Saved entries:
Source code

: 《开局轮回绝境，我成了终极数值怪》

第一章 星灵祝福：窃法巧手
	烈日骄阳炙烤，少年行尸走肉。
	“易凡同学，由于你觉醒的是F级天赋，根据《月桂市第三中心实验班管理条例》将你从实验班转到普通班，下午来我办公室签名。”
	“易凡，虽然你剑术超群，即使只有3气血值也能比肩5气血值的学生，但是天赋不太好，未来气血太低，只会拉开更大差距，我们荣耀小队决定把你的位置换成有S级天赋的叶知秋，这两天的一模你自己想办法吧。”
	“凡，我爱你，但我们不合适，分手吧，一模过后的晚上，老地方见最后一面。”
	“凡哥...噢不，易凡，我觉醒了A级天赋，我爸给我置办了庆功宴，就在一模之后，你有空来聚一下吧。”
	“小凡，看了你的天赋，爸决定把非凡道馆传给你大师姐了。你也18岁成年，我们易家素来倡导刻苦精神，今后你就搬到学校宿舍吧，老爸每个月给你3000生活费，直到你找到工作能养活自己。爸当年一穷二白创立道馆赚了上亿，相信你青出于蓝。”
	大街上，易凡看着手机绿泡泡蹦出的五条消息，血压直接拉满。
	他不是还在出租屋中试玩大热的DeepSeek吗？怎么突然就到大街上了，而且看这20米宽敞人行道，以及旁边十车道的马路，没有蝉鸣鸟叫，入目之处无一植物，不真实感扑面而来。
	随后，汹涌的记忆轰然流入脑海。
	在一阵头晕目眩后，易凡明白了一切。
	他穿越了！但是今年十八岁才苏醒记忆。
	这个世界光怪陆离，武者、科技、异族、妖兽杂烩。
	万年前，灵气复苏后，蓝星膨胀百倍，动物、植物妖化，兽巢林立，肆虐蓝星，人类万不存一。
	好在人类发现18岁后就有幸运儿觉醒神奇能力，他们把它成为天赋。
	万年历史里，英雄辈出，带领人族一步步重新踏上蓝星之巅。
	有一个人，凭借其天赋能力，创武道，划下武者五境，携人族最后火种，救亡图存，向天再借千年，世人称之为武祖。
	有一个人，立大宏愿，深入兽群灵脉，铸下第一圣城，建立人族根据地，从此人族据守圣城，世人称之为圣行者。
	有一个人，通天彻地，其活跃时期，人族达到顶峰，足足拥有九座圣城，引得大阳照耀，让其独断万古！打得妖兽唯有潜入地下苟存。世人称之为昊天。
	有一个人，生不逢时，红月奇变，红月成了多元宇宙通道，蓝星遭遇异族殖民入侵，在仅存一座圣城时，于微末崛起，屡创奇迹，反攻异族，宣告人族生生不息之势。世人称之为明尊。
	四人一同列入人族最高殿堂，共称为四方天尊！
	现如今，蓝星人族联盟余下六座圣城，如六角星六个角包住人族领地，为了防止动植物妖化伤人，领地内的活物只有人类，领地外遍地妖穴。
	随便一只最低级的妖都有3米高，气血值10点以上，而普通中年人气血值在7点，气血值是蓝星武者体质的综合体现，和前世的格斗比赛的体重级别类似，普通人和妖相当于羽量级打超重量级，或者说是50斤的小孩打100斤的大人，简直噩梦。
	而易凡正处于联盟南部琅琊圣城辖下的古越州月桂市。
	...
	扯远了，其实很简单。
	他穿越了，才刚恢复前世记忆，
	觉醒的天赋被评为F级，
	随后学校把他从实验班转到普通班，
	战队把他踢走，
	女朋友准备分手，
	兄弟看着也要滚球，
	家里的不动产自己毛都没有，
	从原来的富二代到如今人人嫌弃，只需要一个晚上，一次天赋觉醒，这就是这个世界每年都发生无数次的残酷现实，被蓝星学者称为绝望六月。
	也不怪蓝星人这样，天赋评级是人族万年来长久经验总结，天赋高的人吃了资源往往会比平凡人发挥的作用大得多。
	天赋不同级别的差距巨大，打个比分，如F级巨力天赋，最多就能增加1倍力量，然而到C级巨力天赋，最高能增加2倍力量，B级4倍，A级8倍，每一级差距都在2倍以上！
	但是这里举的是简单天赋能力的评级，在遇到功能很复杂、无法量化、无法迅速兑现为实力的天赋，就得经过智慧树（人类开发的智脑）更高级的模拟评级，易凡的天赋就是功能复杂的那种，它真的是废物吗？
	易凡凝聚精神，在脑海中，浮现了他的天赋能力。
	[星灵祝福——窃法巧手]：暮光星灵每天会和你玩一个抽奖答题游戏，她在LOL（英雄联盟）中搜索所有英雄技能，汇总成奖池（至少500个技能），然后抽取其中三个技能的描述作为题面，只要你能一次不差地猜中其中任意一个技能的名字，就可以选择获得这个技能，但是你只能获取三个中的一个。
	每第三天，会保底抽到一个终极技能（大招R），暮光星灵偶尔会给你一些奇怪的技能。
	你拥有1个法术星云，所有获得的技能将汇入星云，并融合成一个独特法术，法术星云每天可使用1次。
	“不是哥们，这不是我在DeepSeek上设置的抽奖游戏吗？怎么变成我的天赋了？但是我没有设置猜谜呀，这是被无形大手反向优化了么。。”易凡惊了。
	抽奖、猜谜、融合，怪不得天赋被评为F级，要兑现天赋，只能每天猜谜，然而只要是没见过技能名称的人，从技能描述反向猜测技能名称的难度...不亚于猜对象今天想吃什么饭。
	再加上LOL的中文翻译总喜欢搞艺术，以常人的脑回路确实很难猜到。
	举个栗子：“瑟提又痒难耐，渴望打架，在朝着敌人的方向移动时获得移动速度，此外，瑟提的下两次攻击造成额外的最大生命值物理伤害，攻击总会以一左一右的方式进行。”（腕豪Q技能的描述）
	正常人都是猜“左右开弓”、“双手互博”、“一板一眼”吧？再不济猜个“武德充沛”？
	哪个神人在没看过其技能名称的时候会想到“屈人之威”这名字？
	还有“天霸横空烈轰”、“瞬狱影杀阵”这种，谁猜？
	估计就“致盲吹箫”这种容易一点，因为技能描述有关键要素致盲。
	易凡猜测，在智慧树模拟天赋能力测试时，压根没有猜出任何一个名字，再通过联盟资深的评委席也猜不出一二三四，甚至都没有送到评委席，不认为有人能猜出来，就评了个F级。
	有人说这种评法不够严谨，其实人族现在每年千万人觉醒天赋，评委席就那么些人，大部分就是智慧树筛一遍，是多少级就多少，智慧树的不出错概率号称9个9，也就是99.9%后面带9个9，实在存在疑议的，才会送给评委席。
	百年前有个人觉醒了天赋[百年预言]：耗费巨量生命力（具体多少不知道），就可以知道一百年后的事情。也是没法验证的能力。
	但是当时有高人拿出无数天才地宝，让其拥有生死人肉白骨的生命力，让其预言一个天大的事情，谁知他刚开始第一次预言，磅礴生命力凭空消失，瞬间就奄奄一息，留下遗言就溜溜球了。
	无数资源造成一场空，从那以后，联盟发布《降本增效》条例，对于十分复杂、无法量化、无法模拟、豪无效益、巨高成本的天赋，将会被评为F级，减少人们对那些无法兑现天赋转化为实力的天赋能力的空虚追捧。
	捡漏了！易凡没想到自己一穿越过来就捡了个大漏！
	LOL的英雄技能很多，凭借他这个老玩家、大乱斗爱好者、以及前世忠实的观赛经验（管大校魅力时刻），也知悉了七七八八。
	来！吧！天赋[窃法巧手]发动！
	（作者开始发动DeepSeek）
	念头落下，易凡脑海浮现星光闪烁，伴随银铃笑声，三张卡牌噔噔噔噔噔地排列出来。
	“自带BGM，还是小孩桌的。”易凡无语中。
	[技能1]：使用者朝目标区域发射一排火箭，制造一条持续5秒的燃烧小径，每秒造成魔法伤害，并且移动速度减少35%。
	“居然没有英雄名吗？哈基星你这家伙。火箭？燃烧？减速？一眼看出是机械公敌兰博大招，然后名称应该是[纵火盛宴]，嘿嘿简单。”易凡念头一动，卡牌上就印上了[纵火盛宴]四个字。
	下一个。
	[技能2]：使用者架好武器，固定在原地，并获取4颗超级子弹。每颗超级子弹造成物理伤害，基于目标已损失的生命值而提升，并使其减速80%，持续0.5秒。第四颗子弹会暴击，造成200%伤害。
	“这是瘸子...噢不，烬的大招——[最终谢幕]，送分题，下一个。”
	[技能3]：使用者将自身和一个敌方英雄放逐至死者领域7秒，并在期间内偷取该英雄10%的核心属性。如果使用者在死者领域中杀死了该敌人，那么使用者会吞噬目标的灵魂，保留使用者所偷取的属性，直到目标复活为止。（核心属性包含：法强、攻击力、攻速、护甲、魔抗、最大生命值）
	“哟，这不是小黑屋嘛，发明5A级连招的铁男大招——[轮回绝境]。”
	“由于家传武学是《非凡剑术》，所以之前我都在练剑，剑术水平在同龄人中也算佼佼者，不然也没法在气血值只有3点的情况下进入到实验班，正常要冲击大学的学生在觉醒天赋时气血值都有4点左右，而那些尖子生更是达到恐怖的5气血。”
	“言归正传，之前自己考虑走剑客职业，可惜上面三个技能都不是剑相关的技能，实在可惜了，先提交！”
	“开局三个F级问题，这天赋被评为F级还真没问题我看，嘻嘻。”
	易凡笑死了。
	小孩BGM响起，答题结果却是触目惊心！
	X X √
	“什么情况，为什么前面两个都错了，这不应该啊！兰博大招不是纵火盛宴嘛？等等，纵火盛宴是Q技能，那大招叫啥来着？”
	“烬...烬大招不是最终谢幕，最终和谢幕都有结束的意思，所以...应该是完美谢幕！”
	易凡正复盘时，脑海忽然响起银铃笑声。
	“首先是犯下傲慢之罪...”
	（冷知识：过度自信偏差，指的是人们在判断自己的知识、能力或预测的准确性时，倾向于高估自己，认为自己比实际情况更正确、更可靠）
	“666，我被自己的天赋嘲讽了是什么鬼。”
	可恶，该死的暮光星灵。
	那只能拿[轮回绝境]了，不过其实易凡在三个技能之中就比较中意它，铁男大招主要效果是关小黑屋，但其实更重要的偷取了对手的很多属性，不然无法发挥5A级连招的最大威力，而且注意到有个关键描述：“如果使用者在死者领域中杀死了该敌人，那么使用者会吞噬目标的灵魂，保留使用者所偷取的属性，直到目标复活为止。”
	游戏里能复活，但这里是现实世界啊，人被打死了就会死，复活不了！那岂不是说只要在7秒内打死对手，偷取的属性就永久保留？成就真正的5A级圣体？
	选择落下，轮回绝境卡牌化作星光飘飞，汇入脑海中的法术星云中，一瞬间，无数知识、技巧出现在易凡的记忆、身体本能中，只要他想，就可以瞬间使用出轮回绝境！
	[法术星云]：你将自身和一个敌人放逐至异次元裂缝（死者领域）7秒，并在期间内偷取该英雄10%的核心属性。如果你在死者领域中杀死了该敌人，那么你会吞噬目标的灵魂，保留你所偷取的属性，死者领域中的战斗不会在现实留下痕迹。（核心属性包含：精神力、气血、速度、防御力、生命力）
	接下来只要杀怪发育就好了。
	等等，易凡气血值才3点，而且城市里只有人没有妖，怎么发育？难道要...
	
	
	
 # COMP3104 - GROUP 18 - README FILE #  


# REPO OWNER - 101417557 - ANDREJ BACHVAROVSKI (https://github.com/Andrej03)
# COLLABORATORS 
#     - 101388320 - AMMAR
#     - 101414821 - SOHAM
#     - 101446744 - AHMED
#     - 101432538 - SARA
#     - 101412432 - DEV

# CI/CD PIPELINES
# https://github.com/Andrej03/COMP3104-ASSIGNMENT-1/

◆ Task directions
Retype exactly, and only, the lines above from the one where "抽奖、猜谜、融合，怪不得天赋" occurs up to and including the one where "但是当时有高人拿出无数天才地" occurs.

◆ Exercise result
	抽奖、猜谜、融合，怪不得天赋被评为F级，要兑现天赋，只能每天猜谜，然而只要是没见过技能名称的人，从技能描述反向猜测技能名称的难度...不亚于猜对象今天想吃什么饭。
	再加上LOL的中文翻译总喜欢搞艺术，以常人的脑回路确实很难猜到。
	举个栗子：“瑟提又痒难耐，渴望打架，在朝着敌人的方向移动时获得移动速度，此外，瑟提的下两次攻击造成额外的最大生命值物理伤害，攻击总会以一左一右的方式进行。”（腕豪Q技能的描述）
	正常人都是猜“左右开弓”、“双手互博”、“一板一眼”吧？再不济猜个“武德充沛”？
	哪个神人在没看过其技能名称的时候会想到“屈人之威”这名字？
	还有“天霸横空烈轰”、“瞬狱影杀阵”这种，谁猜？
	估计就“致盲吹箫”这种容易一点，因为技能描述有关键要素致盲。
	易凡猜测，在智慧树模拟天赋能力测试时，压根没有猜出任何一个名字，再通过联盟资深的评委席也猜不出一二三四，甚至都没有送到评委席，不认为有人能猜出来，就评了个F级。
	有人说这种评法不够严谨，其实人族现在每年千万人觉醒天赋，评委席就那么些人，大部分就是智慧树筛一遍，是多少级就多少，智慧树的不出错概率号称9个9，也就是99.9%后面带9个9，实在存在疑议的，才会送给评委席。
	百年前有个人觉醒了天赋[百年预言]：耗费巨量生命力（具体多少不知道），就可以知道一百年后的事情。也是没法验证的能力。
	但是当时有高人拿出无数天才地宝，让其拥有生死人肉白骨的生命力，让其预言一个天大的事情，谁知他刚开始第一次预言，磅礴生命力凭空消失，瞬间就奄奄一息，留下遗言就溜溜球了。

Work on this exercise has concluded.